WHAT IS EXPECTED: Tally the lines of these entries that include "Advent"; respond with only that tally.

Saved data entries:
______________________________

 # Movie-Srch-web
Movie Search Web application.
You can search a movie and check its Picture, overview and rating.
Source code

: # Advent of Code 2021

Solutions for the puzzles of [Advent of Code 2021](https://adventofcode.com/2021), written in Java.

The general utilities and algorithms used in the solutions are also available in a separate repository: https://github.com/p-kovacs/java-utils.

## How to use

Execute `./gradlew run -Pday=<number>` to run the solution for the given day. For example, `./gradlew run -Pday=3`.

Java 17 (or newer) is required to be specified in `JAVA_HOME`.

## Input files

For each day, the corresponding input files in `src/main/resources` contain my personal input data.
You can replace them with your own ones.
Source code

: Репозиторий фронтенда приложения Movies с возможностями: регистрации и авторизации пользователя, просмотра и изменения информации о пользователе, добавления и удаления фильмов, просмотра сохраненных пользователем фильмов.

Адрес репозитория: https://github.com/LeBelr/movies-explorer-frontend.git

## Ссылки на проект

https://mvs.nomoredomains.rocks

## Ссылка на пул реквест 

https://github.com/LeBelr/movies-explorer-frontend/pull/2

______________________________

SOLUTION TO THIS TASK: 2